PROBLEM TO SOLVE: Tally how many lines in the data below include "than", then please reply with only that figure.

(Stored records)
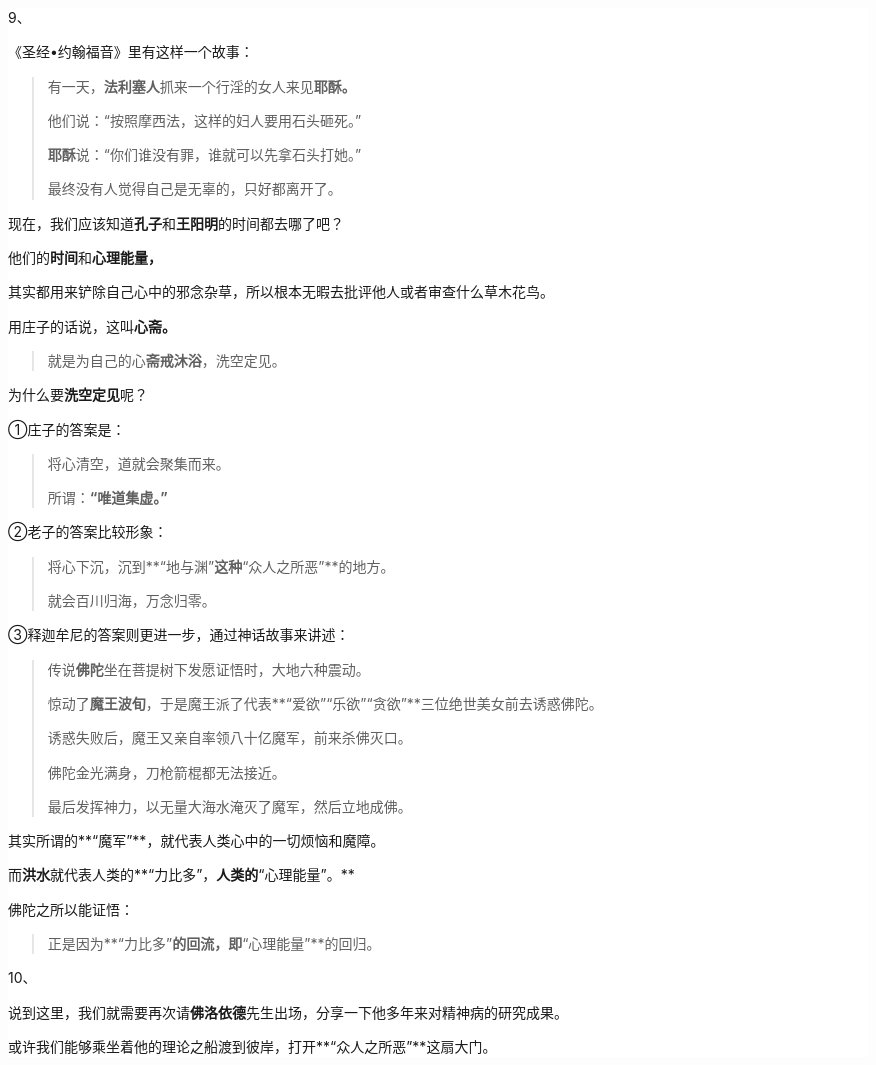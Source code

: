 9、

《圣经•约翰福音》里有这样一个故事：

> 有一天，**法利塞人**抓来一个行淫的女人来见**耶酥。**
>
> 他们说：“按照摩西法，这样的妇人要用石头砸死。”
>
> **耶酥**说：“你们谁没有罪，谁就可以先拿石头打她。”
>
> 最终没有人觉得自己是无辜的，只好都离开了。

现在，我们应该知道**孔子**和**王阳明**的时间都去哪了吧？

他们的**时间**和**心理能量，**

其实都用来铲除自己心中的邪念杂草，所以根本无暇去批评他人或者审查什么草木花鸟。

用庄子的话说，这叫**心斋。**

> 就是为自己的心**斋戒沐浴**，洗空定见。

为什么要**洗空定见**呢？

①庄子的答案是：

> 将心清空，道就会聚集而来。
>
> 所谓：**“唯道集虚。”**

②老子的答案比较形象：

> 将心下沉，沉到**“地与渊”**这种**“众人之所恶”**的地方。
>
> 就会百川归海，万念归零。

③释迦牟尼的答案则更进一步，通过神话故事来讲述：

> 传说**佛陀**坐在菩提树下发愿证悟时，大地六种震动。
>
> 惊动了**魔王波旬**，于是魔王派了代表**“爱欲”“乐欲”“贪欲”**三位绝世美女前去诱惑佛陀。
>
> 诱惑失败后，魔王又亲自率领八十亿魔军，前来杀佛灭口。
>
> 佛陀金光满身，刀枪箭棍都无法接近。
>
> 最后发挥神力，以无量大海水淹灭了魔军，然后立地成佛。

其实所谓的**“魔军”**，就代表人类心中的一切烦恼和魔障。

而**洪水**就代表人类的**“力比多”，**人类的**“心理能量”。**

佛陀之所以能证悟：

> 正是因为**“力比多”**的回流，即**“心理能量”**的回归。

10、

说到这里，我们就需要再次请**佛洛依德**先生出场，分享一下他多年来对精神病的研究成果。

或许我们能够乘坐着他的理论之船渡到彼岸，打开**“众人之所恶”**这扇大门。
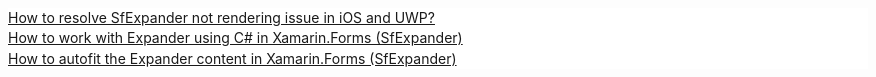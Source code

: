 [How to resolve SfExpander not rendering issue in iOS and UWP?](https://support.syncfusion.com/kb/article/9832/how-to-resolve-sfexpander-not-rendering-issue-in-ios-and-uwp)                                                                                                                                   
[How to work with Expander using C# in Xamarin.Forms (SfExpander)](https://support.syncfusion.com/kb/article/9876/how-to-work-with-expander-using-c-in-xamarin-forms-sfexpander)    
[How to autofit the Expander content in Xamarin.Forms (SfExpander)](https://support.syncfusion.com/kb/article/9950/how-to-autofit-the-expander-content-in-xamarin-forms-sfexpander)

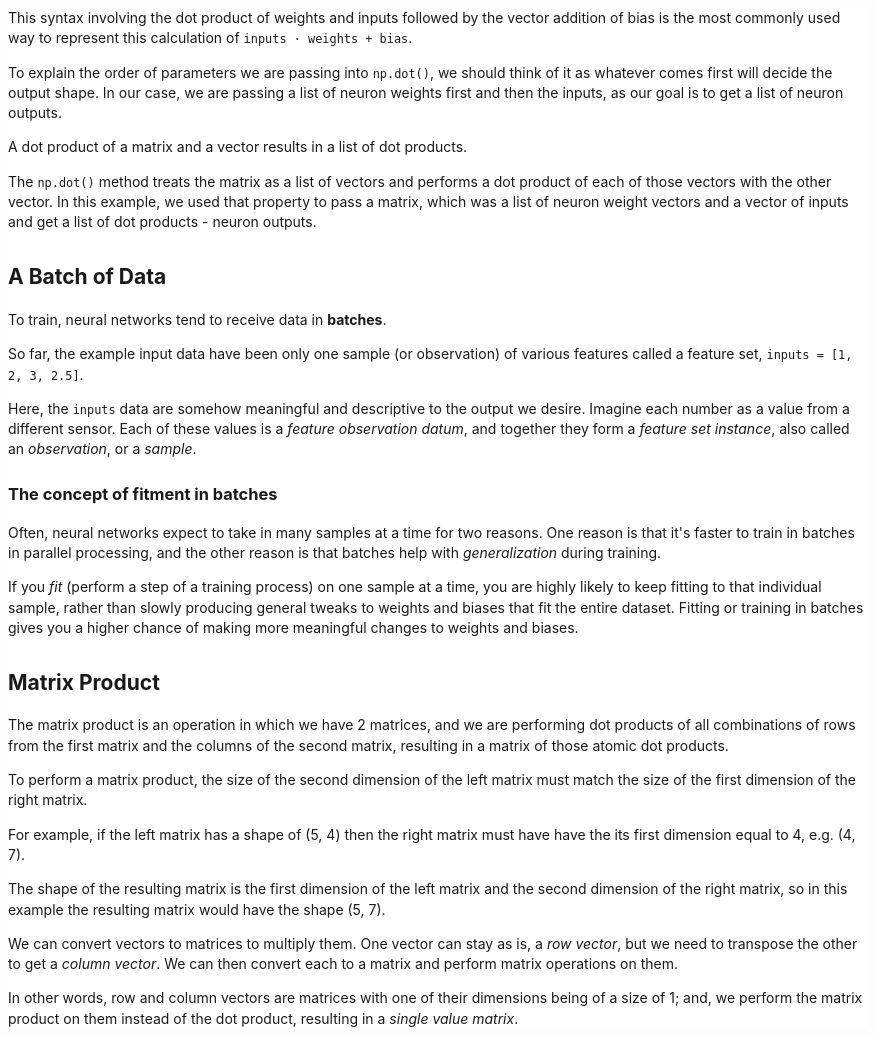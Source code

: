 This syntax involving the dot product of weights and inputs followed by the vector addition of bias is the most commonly used way to represent this calculation of `inputs · weights + bias`.

To explain the order of parameters we are passing into `np.dot()`, we should think of it as whatever comes first will decide the output shape. In our case, we are passing a list of neuron weights first and then the inputs, as our goal is to get a list of neuron outputs.

A dot product of a matrix and a vector results in a list of dot products.

The `np.dot()` method treats the matrix as a list of vectors and performs a dot product of each of those vectors with the other vector. In this example, we used that property to pass a matrix, which was a list of neuron weight vectors and a vector of inputs and get a list of dot products - neuron outputs.

## A Batch of Data

To train, neural networks tend to receive data in **batches**.

So far, the example input data have been only one sample (or observation) of various features called a feature set, `inputs = [1, 2, 3, 2.5]`.

Here, the `inputs` data are somehow meaningful and descriptive to the output we desire. Imagine each number as a value from a different sensor. Each of these values is a *feature observation datum*, and together they form a *feature set instance*, also called an *observation*, or a *sample*.

### The concept of fitment in batches

Often, neural networks expect to take in many samples at a time for two reasons. One reason is that it's faster to train in batches in parallel processing, and the other reason is that batches help with *generalization* during training.

If you *fit* (perform a step of a training process) on one sample at a time, you are highly likely to keep fitting to that individual sample, rather than slowly producing general tweaks to weights and biases that fit the entire dataset. Fitting or training in batches gives you a higher chance of making more meaningful changes to weights and biases.

## Matrix Product

The matrix product is an operation in which we have 2 matrices, and we are performing dot products of all combinations of rows from the first matrix and the columns of the second matrix, resulting in a matrix of those atomic dot products.

To perform a matrix product, the size of the second dimension of the left matrix must match the size of the first dimension of the right matrix.

For example, if the left matrix has a shape of (5, 4) then the right matrix must have have the its first dimension equal to 4, e.g. (4, 7).

The shape of the resulting matrix is the first dimension of the left matrix and the second dimension of the right matrix, so in this example the resulting matrix would have the shape (5, 7).

We can convert vectors to matrices to multiply them. One vector can stay as is, a *row vector*, but we need to transpose the other to get a *column vector*. We can then convert each to a matrix and perform matrix operations on them.

In other words, row and column vectors are matrices with one of their dimensions being of a size of 1; and, we perform the matrix product on them instead of the dot product, resulting in a *single value matrix*.
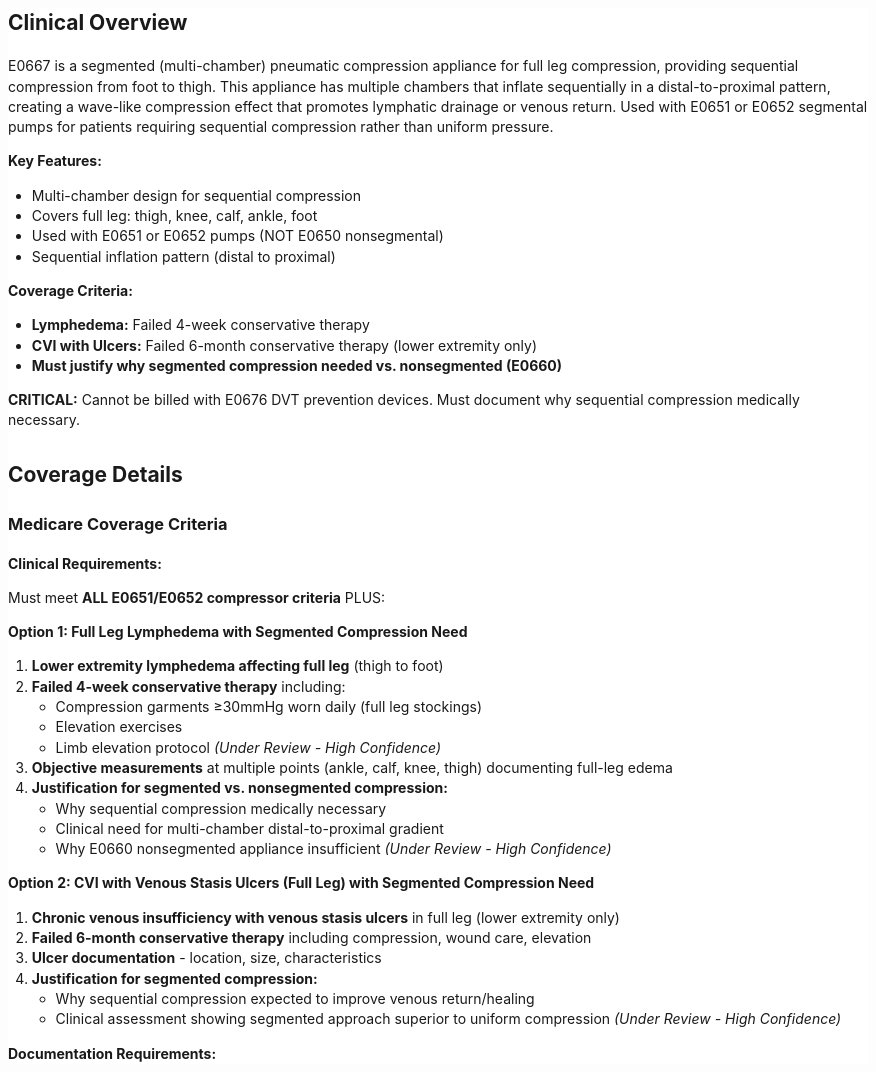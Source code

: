 ## Clinical Overview

E0667 is a segmented (multi-chamber) pneumatic compression appliance for full leg compression, providing sequential compression from foot to thigh. This appliance has multiple chambers that inflate sequentially in a distal-to-proximal pattern, creating a wave-like compression effect that promotes lymphatic drainage or venous return. Used with E0651 or E0652 segmental pumps for patients requiring sequential compression rather than uniform pressure.

**Key Features:**
- Multi-chamber design for sequential compression
- Covers full leg: thigh, knee, calf, ankle, foot
- Used with E0651 or E0652 pumps (NOT E0650 nonsegmental)
- Sequential inflation pattern (distal to proximal)

**Coverage Criteria:**
- **Lymphedema:** Failed 4-week conservative therapy
- **CVI with Ulcers:** Failed 6-month conservative therapy (lower extremity only)
- **Must justify why segmented compression needed vs. nonsegmented (E0660)**

**CRITICAL:** Cannot be billed with E0676 DVT prevention devices. Must document why sequential compression medically necessary.

## Coverage Details

### Medicare Coverage Criteria

**Clinical Requirements:**

Must meet **ALL E0651/E0652 compressor criteria** PLUS:

**Option 1: Full Leg Lymphedema with Segmented Compression Need**
1. **Lower extremity lymphedema affecting full leg** (thigh to foot)
2. **Failed 4-week conservative therapy** including:
   - Compression garments ≥30mmHg worn daily (full leg stockings)
   - Elevation exercises
   - Limb elevation protocol *(Under Review - High Confidence)*
3. **Objective measurements** at multiple points (ankle, calf, knee, thigh) documenting full-leg edema
4. **Justification for segmented vs. nonsegmented compression:**
   - Why sequential compression medically necessary
   - Clinical need for multi-chamber distal-to-proximal gradient
   - Why E0660 nonsegmented appliance insufficient *(Under Review - High Confidence)*

**Option 2: CVI with Venous Stasis Ulcers (Full Leg) with Segmented Compression Need**
1. **Chronic venous insufficiency with venous stasis ulcers** in full leg (lower extremity only)
2. **Failed 6-month conservative therapy** including compression, wound care, elevation
3. **Ulcer documentation** - location, size, characteristics
4. **Justification for segmented compression:**
   - Why sequential compression expected to improve venous return/healing
   - Clinical assessment showing segmented approach superior to uniform compression *(Under Review - High Confidence)*

**Documentation Requirements:**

FINISHED EXERCISE: 2